Prima di tutto è da capire che le distanze misurate in chilometri non hanno alcuna importanza sull’Himalaya. Non c’è mappa che indicherà quanto manca da un villaggio all’altro, e un tratto più breve non è detto che sia più veloce. Le unità di misura durante un trekking a queste elevazioni sono le ore di cammino e l’altitudine, e queste aiutano a capire quanto si deve salire in quanto tempo, dando un’idea del grado di difficoltà che ci aspetta. Un’altra cosa da mettere in chiaro è che per camminare lungo questi tracciati non serve portare con sé tenda o provviste, in quanto lungo tutto il percorso si trovano piccole (e meno piccole) guesthouse pronte ad ospitare e rifocillare i camminatori. L’unica cosa che serve è un sacco a pelo per le temperature estreme che si incontreranno nei punti più alti. Guide e portatori non sono obbligatori o necessari: i percorsi sono ben battuti ed è difficile perdersi, anche se capita di tanto in tanto. Io ho preferito camminare senza l’aiuto di una guida durante i miei 40 giorni di trekking, ma c’è da notare che questi servizi costano poco, le guide sono una miniera d’informazioni e possono dare una sicurezza in più in situazioni dubbie. La scelta è personale.

I Tempi

Il Circuito dell’Annapurna è un percorso che gira intorno all’imponente massiccio dell’Annapurna, salendo da Besi Sahar fino al passo di Thorong La, a 5.416 metri d’altezza, per poi scendere fino a Nayapul e quindi Pokhara. Per completare questo percorso le stime ufficiali dicono di calcolare intorno alle due settimane. Tra i 14 e i 18 giorni sono un buon tempo che include qualche giorno di sosta ed eventuali stop per imprevisti, ma è possibile fare molto più veloce. Questo perché, su buona parte del percorso, sta venendo costruita una strada. La strada è una traccia sterrata utilizzabile solo da Jeep che scorre lungo il ciglio delle montagne fino a Chame e poco oltre, anche se quasi nessun turista ha il coraggio di percorrerla fino a questo punto. Per i più è un modo per tagliare un paio di giorni dal percorso partendo più avanti da Syenge invece che dalla brutta Besi Sahar. Superato il passo, dal primo villaggio che si incontra lungo la discesa, quello di Muktinath, la strada che si era interrotta riprende fino alla fine, seppur con qualche deviazione. In teoria quindi, pagando abbastanza e affidandosi alle Jeep più che alle proprie gambe, è possibile oggi completare il Circuito in poco più di una settimana.

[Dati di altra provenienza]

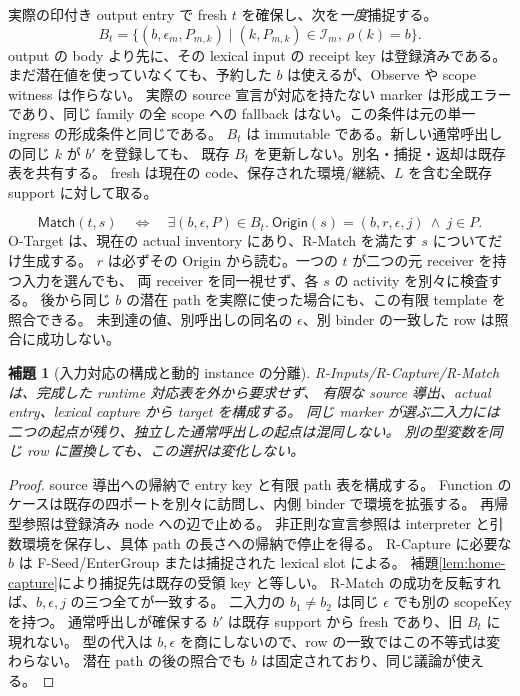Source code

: \documentclass[11pt,a4paper]{article}
\newtheorem{lemma}[definition]{補題}
\begin{document}
実際の印付き output entry で fresh \(t\) を確保し、次を\emph{一度}捕捉する。
\[
 B_t=\{(b,\epsilon_m,P_{m,k})\mid
             (k,P_{m,k})\in\mathcal I_m,\ \rho(k)=b\}.
 \tag{R-Capture}
\]
output の body より先に、その lexical input の receipt key は登録済みである。
まだ潜在値を使っていなくても、予約した \(b\) は使えるが、Observe や scope witness は作らない。
実際の source 宣言が対応を持たない marker は形成エラーであり、同じ family の全 scope への
fallback はない。この条件は元の単一 ingress の形成条件と同じである。
\(B_t\) は immutable である。新しい通常呼出しの同じ \(k\) が \(b'\) を登録しても、
既存 \(B_t\) を更新しない。別名・捕捉・返却は既存表を共有する。
fresh は現在の code、保存された環境/継続、\(L\) を含む全既存 support に対して取る。

\[
 \mathsf{Match}(t,s)\quad\Longleftrightarrow\quad
 \exists(b,\epsilon,P)\in B_t.\
       \mathsf{Origin}(s)=(b,r,\epsilon,j)\ \land\ j\in P.
 \tag{R-Match}
\]
O-Target は、現在の actual inventory にあり、R-Match を満たす \(s\) についてだけ生成する。
\(r\) は必ずその Origin から読む。一つの \(t\) が二つの元 receiver を持つ入力を選んでも、
両 receiver を同一視せず、各 \(s\) の activity を別々に検査する。
後から同じ \(b\) の潜在 path を実際に使った場合にも、この有限 template を照合できる。
未到達の値、別呼出しの同名の \(\epsilon\)、別 binder の一致した row は照合に成功しない。

\begin{lemma}[入力対応の構成と動的 instance の分離]
\label{lem:release-inputs}
R-Inputs/R-Capture/R-Match は、完成した runtime 対応表を外から要求せず、
有限な source 導出、actual entry、lexical capture から target を構成する。
同じ marker が選ぶ二入力には二つの起点が残り、独立した通常呼出しの起点は混同しない。
別の型変数を同じ row に置換しても、この選択は変化しない。
\end{lemma}
\begin{proof}
source 導出への帰納で entry key と有限 path 表を構成する。
Function のケースは既存の四ポートを別々に訪問し、内側 binder で環境を拡張する。
再帰型参照は登録済み node への辺で止める。
非正則な宣言参照は interpreter と引数環境を保存し、具体 path の長さへの帰納で停止を得る。
R-Capture に必要な \(b\) は F-Seed/EnterGroup または捕捉された lexical slot による。
補題\ref{lem:home-capture}により捕捉先は既存の受領 key と等しい。
R-Match の成功を反転すれば、\(b,\epsilon,j\) の三つ全てが一致する。
二入力の \(b_1\ne b_2\) は同じ \(\epsilon\) でも別の scopeKey を持つ。
通常呼出しが確保する \(b'\) は既存 support から fresh であり、旧 \(B_t\) に現れない。
型の代入は \(b,\epsilon\) を商にしないので、row の一致ではこの不等式は変わらない。
潜在 path の後の照合でも \(b\) は固定されており、同じ議論が使える。
\end{proof}
\end{document}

Il trekking al campo base dell’Everest invece offre qualche possibilità in più. Il 90% dei turisti svolge il percorso di 12 – 14 giorni che da Lukla arriva al campo base e poi torna indietro sulla stessa strada, ma questo non solo non è l’unico, ma è anche il più costoso e meno interessante dei tracciati. Per arrivare a Lukla, 2.800 metri d’altezza, bisogna prendere un volo interno da Kathmandu del costo di 320 dollari andata e ritorno e da qui inizia il percorso che va dritto verso nord per poi tornare indietro lungo la stessa strada. Un’opzione migliore, ma anche più lunga e faticosa, è quella di ripercorre i passi di Edmund Hillary sul percorso originale verso l’Everest, quando un aeroporto a metà strada ancora non esisteva. Questo parte da Jiri, a una giornata di autobus da Kathmandu. Da Jiri ai dintorni di Lukla (non è necessario passare direttamente dal villaggio arrivando a piedi) ci vogliono 5 o 6 giorni. Una volta superata Lukla, invece che andare e tornare per la stessa via al campo base, è possibile deviare verso Gokyo e i suoi laghi ghiacciati, oltrepassare il passo del Cho La, ed arrivare solo a questo punto sul percorso del campo base formando un cerchio. Per questo itinerario, da Lukla al campo base passando da Gokyo, guide e agenzie arrivano a dire di impiegarci 17 giorni. Questa stima è eccessiva ma sicura, in quanto include molte soste per acclimatarsi all’altitudine, ma chi si sente bene e vuole camminare più di quattro ore al giorno può concludere in una decina di giorni. È importante, se si decide di camminare più veloce, conoscere il proprio corpo e i propri limiti in quato i disturbi dell’altitudine sono un rischio serio. In totale quindi per raggiungere il campo base dell’Everest senza volare e tornare indietro nello stesso modo, un buon tempo è tra i 20 e i 25 giorni.

La Difficoltà

Entrambi i trekking sono fattibili da chiunque abbia una forma fisica nella media, ma è indubbio che raggiungere il campo base dell’Everest da Jiri sia molto più dura che completare il Circuito dell’Annapurna. Paradossalmente la parte più bassa del percorso, quella che da Jiri arriva a Namche Bazaar è nettamente più impegnativa di quella che si trova ad elevazione più alta (e questo è uno dei motivi per cui tutti volano). Per arrivare da Jiri a Namche si ha di fronte una settimana di cammino in cui invece di aggirare i monti, questi si scavalcano. Si passa quindi quasi ogni giorno salendo fino ed oltre i 3.000 metri, per poi scendere a valle sotto i 2.000. È un percorso pesante, ma sicuramente un buon allenamento per ciò che verrà dopo, anche se superata Namche sarà raro salire per più di alcune centinaia di metri di elevazione al giorno. L’Annapurna invece è una salita continua fino al punto più alto, ma non altrettanto ripida. Ci sono alcuni giorni e alcune deviazioni, come quella che passa da Upper Pisang, che si rivelano più faticosi, ma è parte del gioco. Dopo aver superato Thorong La è comunque tutta, o quasi discesa, mentre scendendo dall’Everest ci si trova di fronte a nuove salite sia all’andata che al ritorno.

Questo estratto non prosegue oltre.